10 juillet 2022

Emploi et inflation

Il est flagrant que la baisse du niveau de chômage n’est plus un signe de santé de l’économie, mais au contraire un signal d’alarme que nos gouvernants interprètent tout à l’envers – surtout que cela coïncide avec une inflation rapide et imprévue. 

Le chiffre à surveiller est celui du rapport adultes travailleurs/oisifs, donc incluant le nombre croissant de retraités et pondérant celui des «slasheurs» qui occupent plusieurs emplois à temps partiel.
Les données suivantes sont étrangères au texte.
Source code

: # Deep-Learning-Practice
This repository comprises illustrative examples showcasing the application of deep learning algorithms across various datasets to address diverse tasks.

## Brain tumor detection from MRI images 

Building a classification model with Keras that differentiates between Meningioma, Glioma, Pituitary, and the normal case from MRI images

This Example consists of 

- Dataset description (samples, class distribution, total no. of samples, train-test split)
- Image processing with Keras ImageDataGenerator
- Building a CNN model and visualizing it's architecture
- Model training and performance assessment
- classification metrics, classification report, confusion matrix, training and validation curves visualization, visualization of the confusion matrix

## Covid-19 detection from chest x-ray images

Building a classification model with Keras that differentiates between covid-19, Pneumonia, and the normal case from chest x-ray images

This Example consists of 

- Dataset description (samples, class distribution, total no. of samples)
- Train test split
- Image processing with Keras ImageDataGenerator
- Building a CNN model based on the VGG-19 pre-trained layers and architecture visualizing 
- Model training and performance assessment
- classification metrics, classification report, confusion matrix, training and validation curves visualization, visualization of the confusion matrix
Dans ce contexte , il est de plus en plus absurde:

a) de considérer l’impôt sur le salaire comme la source première de revenus pour l’État, alors que le nombre de cotisants diminue et celui des rentiers (retraités, financiers, investisseurs) est en pleine explosion; une fiscalité rigoureuse focalisée sur les profits des entreprises et les revenus des investisseurs et des riches rentiers est à la fois plus socialement équitable, plus facile à administrer et plus en rapport direct avec l’évolution de l’économie non seulement de production mais de spéculation;

b) de fonder des stratégies économiques publiques sur le pourcentage de chômeurs, qui ne veut plus dire grand-chose; au Canada, ces derniers mois, il s’accompagne non pas d’une hausse, mais d’une baisse du nombre de travailleurs actifs – aux USA, la hausse est presque certainement artificielle, due notamment aux slasheurs qui cumulent plusieurs petits boulots;

c) de repenser à de nouvelles façons de remplir les postes devenus vacants: former du personnel jeune pour les emplois techniques, ajouter des robots pour les jobs dangereux, salissants, avilissants, prévoir et humaniser, mais en acceptant sa nécessité, l’invasion des guichets automatiques et des chatbots dans les secteurs «mous» des services, de la livraison, du commerce… Retarder l’âge de la retraite et importer des travailleurs des pays plus pauvres (surtout les plus instruits, ou ceux destinés aux emplois désagréables) n’est clairement plus acceptable ni souhaitable – le premier risque de bloquer l’accès du marché du travail aux nouvelles générations en forçant les anciennes à y demeurer malgré elles, le second ne fait que déplacer le problème vers des régions du monde encore moins capables de le résoudre;

d) de trouver une manière plus équitable d’assurer un revenu minimum adapté à tous, et d’en profiter pour éliminer une foule de programmes d’assistance spécialisés, qui exigent des armées de fonctionnaires peu utiles et qui souvent impliquent des enquêtes intrusives sur l’admissibilité des bénéficiaires: handicapés, orphelins, chômeurs, retraités, etc. Rien ne dit que le RUG doit être le même pour tous, il peut être stratifié selon les tranches d’âge, le statut familial, les besoins particuliers (handicaps, déficiences intellectuelles…), le niveau de vie régional, etc.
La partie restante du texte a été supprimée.